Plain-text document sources

....

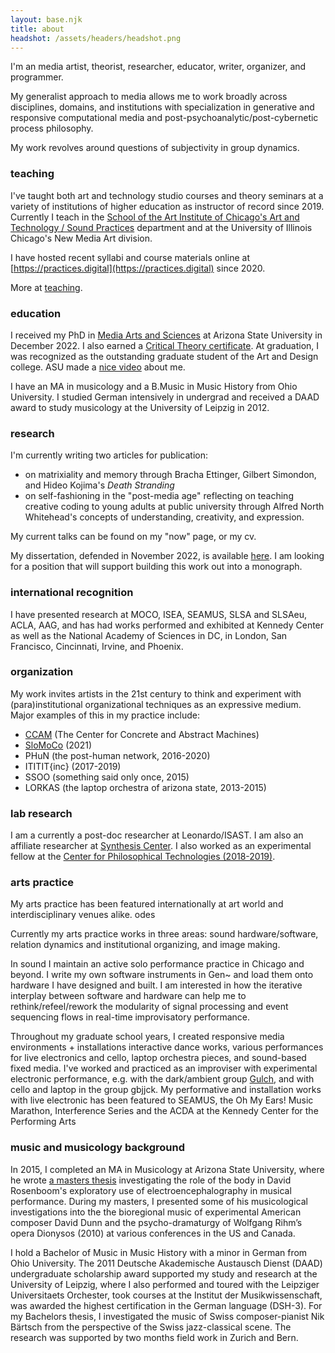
 ```yaml
---
layout: base.njk
title: about
headshot: /assets/headers/headshot.png
---
```


I'm an media artist, theorist, researcher, educator, writer, organizer, and programmer.

My generalist approach to media allows me to work broadly across disciplines, domains, and institutions with specialization in generative and responsive computational media and post-psychoanalytic/post-cybernetic process philosophy.

My work revolves around questions of subjectivity in group dynamics.

### teaching

I've taught both art and technology studio courses and theory seminars at a variety of institutions of higher education as instructor of record since 2019. Currently I teach in the [School of the Art Institute of Chicago's Art and Technology / Sound Practices](https://www.saic.edu/atsp) department and at the University of Illinois Chicago's New Media Art division.

I have hosted recent syllabi and course materials online at [https://practices.digital](https://practices.digital) since 2020.

More at [teaching](/teaching).

### education

I received my PhD in [Media Arts and Sciences](https://artsmediaengineering.asu.edu/degree-programs/media-arts-and-sciences-phd) at Arizona State University in December 2022. I also earned a [Critical Theory certificate](https://english.asu.edu/degree/graduate/critical-theory-certificate-cert). At graduation, I was recognized as the outstanding graduate student of the Art and Design college. ASU made a [nice video](https://www.youtube.com/watch?v=ggAxcU4qU0s) about me.

I have an MA in musicology and a B.Music in Music History from Ohio University. I studied German intensively in undergrad and received a DAAD award to study musicology at the University of Leipzig in 2012.

### research

I'm currently writing two articles for publication:

- on matrixiality and memory through Bracha Ettinger, Gilbert Simondon, and Hideo Kojima's _Death Stranding_
- on self-fashioning in the "post-media age" reflecting on teaching creative coding to young adults at public university through Alfred North Whitehead's concepts of understanding, creativity, and expression.

My current talks can be found on my "now" page, or my cv.

My dissertation, defended in November 2022, is available [here](https://keep.lib.asu.edu/items/171591). I am looking for a position that will support building this work out into a monograph.

### international recognition

I have presented research at MOCO, ISEA, SEAMUS, SLSA and SLSAeu, ACLA, AAG, and has had works performed and exhibited at Kennedy Center as well as the National Academy of Sciences in DC, in London, San Francisco, Cincinnati, Irvine, and Phoenix.

### organization

My work invites artists in the 21st century to think and experiment with (para)institutional organizational techniques as an expressive medium. Major examples of this in my practice include:

- [CCAM](https://ccam.world) (The Center for Concrete and Abstract Machines)
- [SloMoCo](www.moco21.movementcomputing.org) (2021)
- PHuN (the post-human network, 2016-2020)
- ITITIT{inc} (2017-2019)
- SSOO (something said only once, 2015)
- LORKAS (the laptop orchestra of arizona state, 2013-2015)

### lab research

I am a currently a post-doc researcher at Leonardo/ISAST. I am also an affiliate researcher at [Synthesis Center](http://www.synthesiscenter.net). I also worked as an experimental fellow at the [Center for Philosophical Technologies (2018-2019)](https://centerforphilosophicaltechnologies.org).

### arts practice

My arts practice has been featured internationally at art world and interdisciplinary venues alike. odes

Currently my arts practice works in three areas: sound hardware/software, relation dynamics and institutional organizing, and image making.

In sound I maintain an active solo performance practice in Chicago and beyond. I write my own software instruments in Gen~ and load them onto hardware I have designed and built. I am interested in how the iterative interplay between software and hardware can help me to rethink/refeel/rework the modularity of signal processing and event sequencing flows in real-time improvisatory performance.

Throughout my graduate school years, I created responsive media environments + installations interactive dance works, various performances for live electronics and cello, laptop orchestra pieces, and sound-based fixed media. I've worked and practiced as an improviser with experimental electronic performance, e.g. with the dark/ambient group [Gulch](https://wearegulch.bandcamp.com/), and with cello and laptop in the group gbjjck. My performative and installation works with live electronic has been featured to SEAMUS, the Oh My Ears! Music Marathon, Interference Series and the ACDA at the Kennedy Center for the Performing Arts

### music and musicology background

In 2015, I completed an MA in Musicology at Arizona State University, where he wrote [a masters thesis](https://repository.asu.edu/items/29971) investigating the role of the body in David Rosenboom's exploratory use of electroencephalography in musical performance. During my masters, I presented some of his musicological investigations into the the bioregional music of experimental American composer David Dunn and the psycho-dramaturgy of Wolfgang Rihm’s opera Dionysos (2010) at various conferences in the US and Canada.

I hold a Bachelor of Music in Music History with a minor in German from Ohio University. The 2011 Deutsche Akademische Austausch Dienst (DAAD) undergraduate scholarship award supported my study and research at the University of Leipzig, where I also performed and toured with the Leipziger Universitaets Orchester, took courses at the Institut der Musikwissenschaft, was awarded the highest certification in the German language (DSH-3). For my Bachelors thesis, I investigated the music of Swiss composer-pianist Nik Bärtsch from the perspective of the Swiss jazz-classical scene. The research was supported by two months field work in Zurich and Bern.
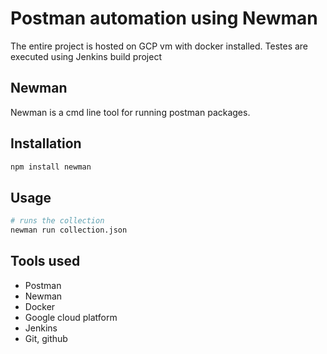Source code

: # Postman automation using Newman
The entire project is hosted on GCP vm with docker installed. Testes are executed using Jenkins build project
 
## Newman
Newman is a cmd line tool for running postman packages.

## Installation


```bash
npm install newman

```

## Usage

```bash
# runs the collection
newman run collection.json
```

## Tools used
- Postman
- Newman
- Docker
- Google cloud platform
- Jenkins
- Git, github
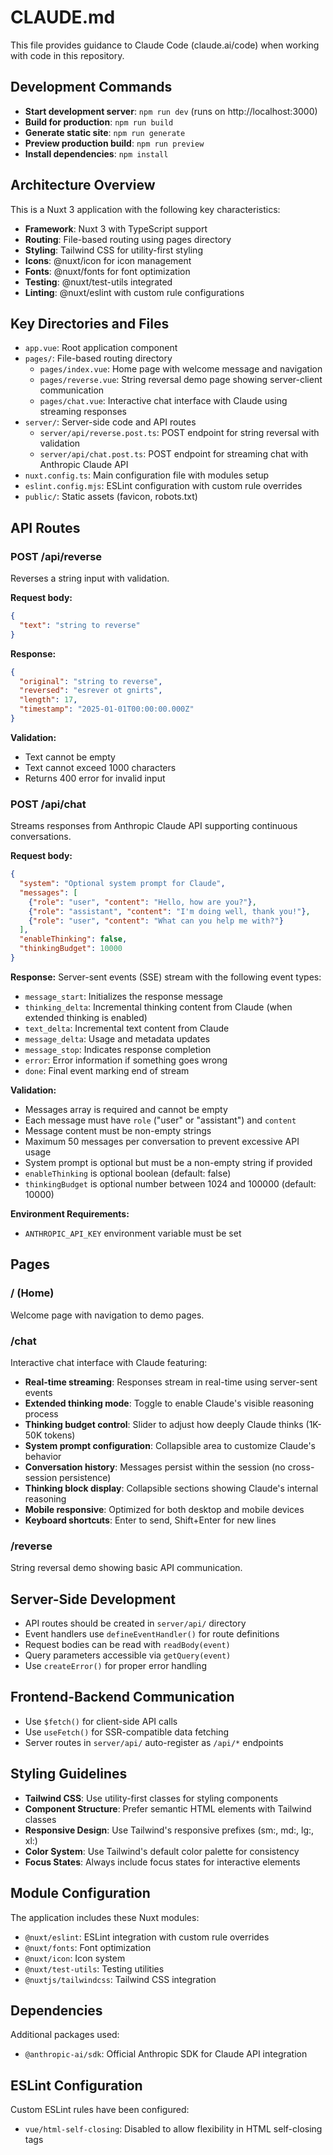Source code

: # CLAUDE.md

This file provides guidance to Claude Code (claude.ai/code) when working with code in this repository.

## Development Commands

- **Start development server**: `npm run dev` (runs on http://localhost:3000)
- **Build for production**: `npm run build`
- **Generate static site**: `npm run generate`
- **Preview production build**: `npm run preview`
- **Install dependencies**: `npm install`

## Architecture Overview

This is a Nuxt 3 application with the following key characteristics:

- **Framework**: Nuxt 3 with TypeScript support
- **Routing**: File-based routing using pages directory
- **Styling**: Tailwind CSS for utility-first styling
- **Icons**: @nuxt/icon for icon management
- **Fonts**: @nuxt/fonts for font optimization
- **Testing**: @nuxt/test-utils integrated
- **Linting**: @nuxt/eslint with custom rule configurations

## Key Directories and Files

- `app.vue`: Root application component
- `pages/`: File-based routing directory
  - `pages/index.vue`: Home page with welcome message and navigation
  - `pages/reverse.vue`: String reversal demo page showing server-client communication
  - `pages/chat.vue`: Interactive chat interface with Claude using streaming responses
- `server/`: Server-side code and API routes
  - `server/api/reverse.post.ts`: POST endpoint for string reversal with validation
  - `server/api/chat.post.ts`: POST endpoint for streaming chat with Anthropic Claude API
- `nuxt.config.ts`: Main configuration file with modules setup
- `eslint.config.mjs`: ESLint configuration with custom rule overrides
- `public/`: Static assets (favicon, robots.txt)

## API Routes

### POST /api/reverse
Reverses a string input with validation.

**Request body:**
```json
{
  "text": "string to reverse"
}
```

**Response:**
```json
{
  "original": "string to reverse",
  "reversed": "esrever ot gnirts",
  "length": 17,
  "timestamp": "2025-01-01T00:00:00.000Z"
}
```

**Validation:**
- Text cannot be empty
- Text cannot exceed 1000 characters
- Returns 400 error for invalid input

### POST /api/chat
Streams responses from Anthropic Claude API supporting continuous conversations.

**Request body:**
```json
{
  "system": "Optional system prompt for Claude",
  "messages": [
    {"role": "user", "content": "Hello, how are you?"},
    {"role": "assistant", "content": "I'm doing well, thank you!"},
    {"role": "user", "content": "What can you help me with?"}
  ],
  "enableThinking": false,
  "thinkingBudget": 10000
}
```

**Response:**
Server-sent events (SSE) stream with the following event types:
- `message_start`: Initializes the response message
- `thinking_delta`: Incremental thinking content from Claude (when extended thinking is enabled)
- `text_delta`: Incremental text content from Claude
- `message_delta`: Usage and metadata updates
- `message_stop`: Indicates response completion
- `error`: Error information if something goes wrong
- `done`: Final event marking end of stream

**Validation:**
- Messages array is required and cannot be empty
- Each message must have `role` ("user" or "assistant") and `content`
- Message content must be non-empty strings
- Maximum 50 messages per conversation to prevent excessive API usage
- System prompt is optional but must be a non-empty string if provided
- `enableThinking` is optional boolean (default: false)
- `thinkingBudget` is optional number between 1024 and 100000 (default: 10000)

**Environment Requirements:**
- `ANTHROPIC_API_KEY` environment variable must be set

## Pages

### / (Home)
Welcome page with navigation to demo pages.

### /chat
Interactive chat interface with Claude featuring:
- **Real-time streaming**: Responses stream in real-time using server-sent events
- **Extended thinking mode**: Toggle to enable Claude's visible reasoning process
- **Thinking budget control**: Slider to adjust how deeply Claude thinks (1K-50K tokens)
- **System prompt configuration**: Collapsible area to customize Claude's behavior
- **Conversation history**: Messages persist within the session (no cross-session persistence)
- **Thinking block display**: Collapsible sections showing Claude's internal reasoning
- **Mobile responsive**: Optimized for both desktop and mobile devices
- **Keyboard shortcuts**: Enter to send, Shift+Enter for new lines

### /reverse
String reversal demo showing basic API communication.

## Server-Side Development

- API routes should be created in `server/api/` directory
- Event handlers use `defineEventHandler()` for route definitions
- Request bodies can be read with `readBody(event)`
- Query parameters accessible via `getQuery(event)`
- Use `createError()` for proper error handling

## Frontend-Backend Communication

- Use `$fetch()` for client-side API calls
- Use `useFetch()` for SSR-compatible data fetching
- Server routes in `server/api/` auto-register as `/api/*` endpoints

## Styling Guidelines

- **Tailwind CSS**: Use utility-first classes for styling components
- **Component Structure**: Prefer semantic HTML elements with Tailwind classes
- **Responsive Design**: Use Tailwind's responsive prefixes (sm:, md:, lg:, xl:)
- **Color System**: Use Tailwind's default color palette for consistency
- **Focus States**: Always include focus states for interactive elements

## Module Configuration

The application includes these Nuxt modules:
- `@nuxt/eslint`: ESLint integration with custom rule overrides
- `@nuxt/fonts`: Font optimization
- `@nuxt/icon`: Icon system
- `@nuxt/test-utils`: Testing utilities
- `@nuxtjs/tailwindcss`: Tailwind CSS integration

## Dependencies

Additional packages used:
- `@anthropic-ai/sdk`: Official Anthropic SDK for Claude API integration

## ESLint Configuration

Custom ESLint rules have been configured:
- `vue/html-self-closing`: Disabled to allow flexibility in HTML self-closing tags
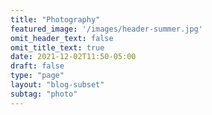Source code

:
 ```yaml
---
title: "Photography"
featured_image: '/images/header-summer.jpg'
omit_header_text: false
omit_title_text: true
date: 2021-12-02T11:50-05:00
draft: false
type: "page"
layout: "blog-subset"
subtag: "photo"
---
```

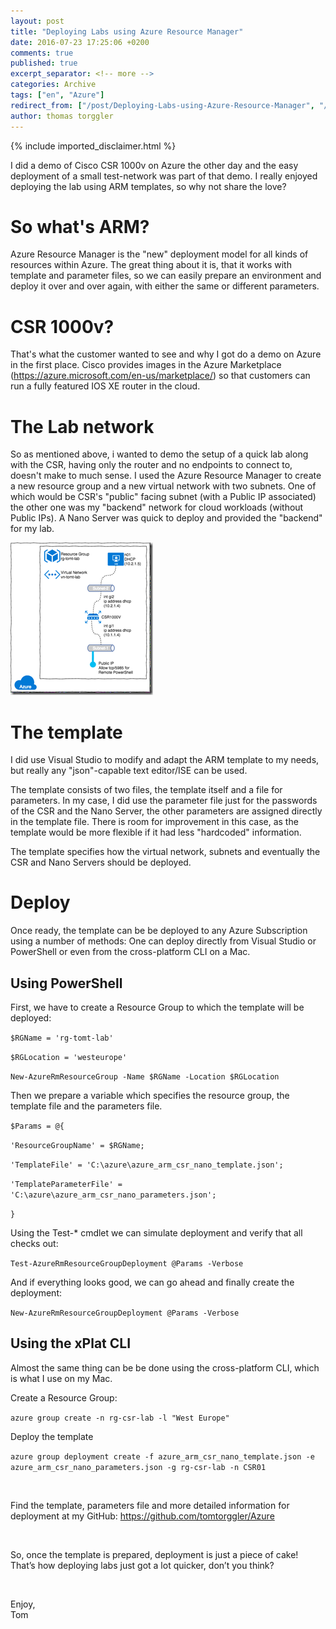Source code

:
 ```yaml
---
layout: post
title: "Deploying Labs using Azure Resource Manager"
date: 2016-07-23 17:25:06 +0200
comments: true
published: true
excerpt_separator: <!-- more -->
categories: Archive
tags: ["en", "Azure"]
redirect_from: ["/post/Deploying-Labs-using-Azure-Resource-Manager", "/post/deploying-labs-using-azure-resource-manager"]
author: thomas torggler
---
```

<!-- more -->
{% include imported_disclaimer.html %}
<p>I did a demo of Cisco CSR 1000v on Azure the other day and the easy deployment of a small test-network was part of that demo. I really enjoyed deploying the lab using ARM templates, so why not share the love?  <h1>So what's ARM?</h1> <p>Azure Resource Manager is the "new" deployment model for all kinds of resources within Azure. The great thing about it is, that it works with template and parameter files, so we can easily prepare an environment and deploy it over and over again, with either the same or different parameters. <h1>CSR 1000v? </h1> <p>That's what the customer wanted to see and why I got do a demo on Azure in the first place. Cisco provides images in the Azure Marketplace (<a href="https://azure.microsoft.com/en-us/marketplace/">https://azure.microsoft.com/en-us/marketplace/</a>) so that customers can run a fully featured IOS XE router in the cloud. <h1>The Lab network</h1> <p>So as mentioned above, i wanted to demo the setup of a quick lab along with the CSR, having only the router and no endpoints to connect to, doesn't make to much sense. I used the Azure Resource Manager to create a new resource group and a new virtual network with two subnets. One of which would be CSR's "public" facing subnet (with a Public IP associated) the other one was my "backend" network for cloud workloads (without Public IPs). A Nano Server was quick to deploy and provided the "backend" for my lab. <p><a href="/assets/image_743.png"><img title="image" style="border-top: 0px; border-right: 0px; background-image: none; border-bottom: 0px; padding-top: 0px; padding-left: 0px; border-left: 0px; margin: 0px; display: inline; padding-right: 0px" border="0" alt="image" src="/assets/image_thumb_741.png" width="228" height="244"></a> <h1>The template</h1> <p>I did use Visual Studio to modify and adapt the ARM template to my needs, but really any "json"-capable text editor/ISE can be used.  <p>The template consists of two files, the template itself and a file for parameters. In my case, I did use the parameter file just for the passwords of the CSR and the Nano Server, the other parameters are assigned directly in the template file. There is room for improvement in this case, as the template would be more flexible if it had less "hardcoded" information.  <p>The template specifies how the virtual network, subnets and eventually the CSR and Nano Servers should be deployed. <h1>Deploy</h1> <p>Once ready, the template can be be deployed to any Azure Subscription using a number of methods: One can deploy directly from Visual Studio or PowerShell or even from the cross-platform CLI on a Mac. <h2>Using PowerShell</h2> <p>First, we have to create a Resource Group to which the template will be deployed:</p> <p><code>$RGName = 'rg-tomt-lab' <p>$RGLocation = 'westeurope' <p>New-AzureRmResourceGroup -Name $RGName -Location $RGLocation </code></p> <p>Then we prepare a variable which specifies the resource group, the template file and the parameters file. <p><code>$Params = @{ <p>'ResourceGroupName' = $RGName; <p>'TemplateFile' = 'C:\azure\azure_arm_csr_nano_template.json'; <p>'TemplateParameterFile' = 'C:\azure\azure_arm_csr_nano_parameters.json'; <p>}</code></p> <p>Using the Test-* cmdlet we can simulate deployment and verify that all checks out: <p><code>Test-AzureRmResourceGroupDeployment @Params -Verbose</code></p> <p>And if everything looks good, we can go ahead and finally create the deployment: <p><code>New-AzureRmResourceGroupDeployment @Params -Verbose</code></p> <h2>Using the xPlat CLI</h2> <p>Almost the same thing can be be done using the cross-platform CLI, which is what I use on my Mac.</p> <p>Create a Resource Group:</p> <p><code>azure group create -n rg-csr-lab -l "West Europe"</code></p> <p>Deploy the template <p><code>azure group deployment create -f azure_arm_csr_nano_template.json -e azure_arm_csr_nano_parameters.json -g rg-csr-lab -n CSR01</code></p> <p>&nbsp; <p>Find the template, parameters file and more detailed information for deployment at my GitHub: <a href="https://github.com/tomtorggler/Azure">https://github.com/tomtorggler/Azure</a> <p>&nbsp; <p>So, once the template is prepared, deployment is just a piece of cake! That’s how deploying labs just got a lot quicker, don’t you think? <p>&nbsp; <p>Enjoy,<br>Tom</p>
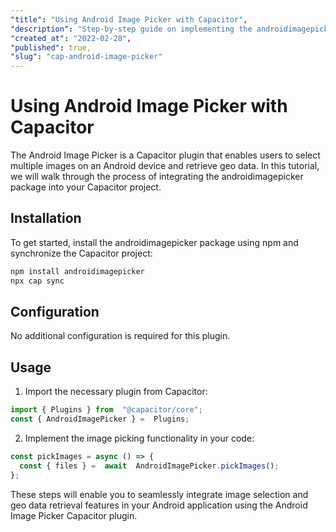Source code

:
 ```yaml
---
"title": "Using Android Image Picker with Capacitor",
"description": "Step-by-step guide on implementing the androidimagepicker package in your Capacitor project for selecting multiple images and retrieving geo data.",
"created_at": "2022-02-28",
"published": true,
"slug": "cap-android-image-picker"
---
```


# Using Android Image Picker with Capacitor

The Android Image Picker is a Capacitor plugin that enables users to select multiple images on an Android device and retrieve geo data. In this tutorial, we will walk through the process of integrating the androidimagepicker package into your Capacitor project.

## Installation

To get started, install the androidimagepicker package using npm and synchronize the Capacitor project:

```bash
npm install androidimagepicker
npx cap sync
```

## Configuration

No additional configuration is required for this plugin.

## Usage

1. Import the necessary plugin from Capacitor:

```typescript
import { Plugins } from  "@capacitor/core";
const { AndroidImagePicker } =  Plugins;
```

2. Implement the image picking functionality in your code:

```typescript
const pickImages = async () => {
  const { files } =  await  AndroidImagePicker.pickImages();
};
```

These steps will enable you to seamlessly integrate image selection and geo data retrieval features in your Android application using the Android Image Picker Capacitor plugin.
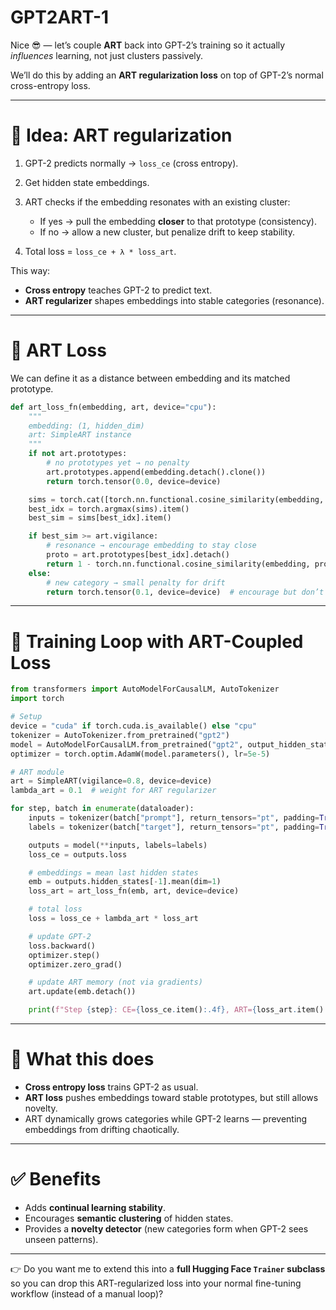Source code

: # GPT2ART-1

Nice 😎 — let’s couple **ART** back into GPT-2’s training so it actually *influences* learning, not just clusters passively.

We’ll do this by adding an **ART regularization loss** on top of GPT-2’s normal cross-entropy loss.

---

# 🔹 Idea: ART regularization

1. GPT-2 predicts normally → `loss_ce` (cross entropy).
2. Get hidden state embeddings.
3. ART checks if the embedding resonates with an existing cluster:

   * If yes → pull the embedding **closer** to that prototype (consistency).
   * If no → allow a new cluster, but penalize drift to keep stability.
4. Total loss = `loss_ce + λ * loss_art`.

This way:

* **Cross entropy** teaches GPT-2 to predict text.
* **ART regularizer** shapes embeddings into stable categories (resonance).

---

# 🔹 ART Loss

We can define it as a distance between embedding and its matched prototype.

```python
def art_loss_fn(embedding, art, device="cpu"):
    """
    embedding: (1, hidden_dim)
    art: SimpleART instance
    """
    if not art.prototypes:
        # no prototypes yet → no penalty
        art.prototypes.append(embedding.detach().clone())
        return torch.tensor(0.0, device=device)

    sims = torch.cat([torch.nn.functional.cosine_similarity(embedding, p).unsqueeze(0) for p in art.prototypes])
    best_idx = torch.argmax(sims).item()
    best_sim = sims[best_idx].item()

    if best_sim >= art.vigilance:
        # resonance → encourage embedding to stay close
        proto = art.prototypes[best_idx].detach()
        return 1 - torch.nn.functional.cosine_similarity(embedding, proto).mean()
    else:
        # new category → small penalty for drift
        return torch.tensor(0.1, device=device)  # encourage but don’t forbid novelty
```

---

# 🔹 Training Loop with ART-Coupled Loss

```python
from transformers import AutoModelForCausalLM, AutoTokenizer
import torch

# Setup
device = "cuda" if torch.cuda.is_available() else "cpu"
tokenizer = AutoTokenizer.from_pretrained("gpt2")
model = AutoModelForCausalLM.from_pretrained("gpt2", output_hidden_states=True).to(device)
optimizer = torch.optim.AdamW(model.parameters(), lr=5e-5)

# ART module
art = SimpleART(vigilance=0.8, device=device)
lambda_art = 0.1  # weight for ART regularizer

for step, batch in enumerate(dataloader):
    inputs = tokenizer(batch["prompt"], return_tensors="pt", padding=True, truncation=True).to(device)
    labels = tokenizer(batch["target"], return_tensors="pt", padding=True, truncation=True).input_ids.to(device)

    outputs = model(**inputs, labels=labels)
    loss_ce = outputs.loss

    # embeddings = mean last hidden states
    emb = outputs.hidden_states[-1].mean(dim=1)
    loss_art = art_loss_fn(emb, art, device=device)

    # total loss
    loss = loss_ce + lambda_art * loss_art

    # update GPT-2
    loss.backward()
    optimizer.step()
    optimizer.zero_grad()

    # update ART memory (not via gradients)
    art.update(emb.detach())

    print(f"Step {step}: CE={loss_ce.item():.4f}, ART={loss_art.item():.4f}, Total={loss.item():.4f}, Clusters={len(art.prototypes)}")
```

---

# 🔹 What this does

* **Cross entropy loss** trains GPT-2 as usual.
* **ART loss** pushes embeddings toward stable prototypes, but still allows novelty.
* ART dynamically grows categories while GPT-2 learns — preventing embeddings from drifting chaotically.

---

# ✅ Benefits

* Adds **continual learning stability**.
* Encourages **semantic clustering** of hidden states.
* Provides a **novelty detector** (new categories form when GPT-2 sees unseen patterns).

---

👉 Do you want me to extend this into a **full Hugging Face `Trainer` subclass** so you can drop this ART-regularized loss into your normal fine-tuning workflow (instead of a manual loop)?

....

What needs to be done
Give back exactly the lines from the first line of the data through the line with "I received my", pictures excluded.

Expected output
 ```yaml
---
layout: base.njk
title: about
headshot: /assets/headers/headshot.png
---
```


I'm an media artist, theorist, researcher, educator, writer, organizer, and programmer.

My generalist approach to media allows me to work broadly across disciplines, domains, and institutions with specialization in generative and responsive computational media and post-psychoanalytic/post-cybernetic process philosophy.

My work revolves around questions of subjectivity in group dynamics.

### teaching

I've taught both art and technology studio courses and theory seminars at a variety of institutions of higher education as instructor of record since 2019. Currently I teach in the [School of the Art Institute of Chicago's Art and Technology / Sound Practices](https://www.saic.edu/atsp) department and at the University of Illinois Chicago's New Media Art division.

I have hosted recent syllabi and course materials online at [https://practices.digital](https://practices.digital) since 2020.

More at [teaching](/teaching).

### education

I received my PhD in [Media Arts and Sciences](https://artsmediaengineering.asu.edu/degree-programs/media-arts-and-sciences-phd) at Arizona State University in December 2022. I also earned a [Critical Theory certificate](https://english.asu.edu/degree/graduate/critical-theory-certificate-cert). At graduation, I was recognized as the outstanding graduate student of the Art and Design college. ASU made a [nice video](https://www.youtube.com/watch?v=ggAxcU4qU0s) about me.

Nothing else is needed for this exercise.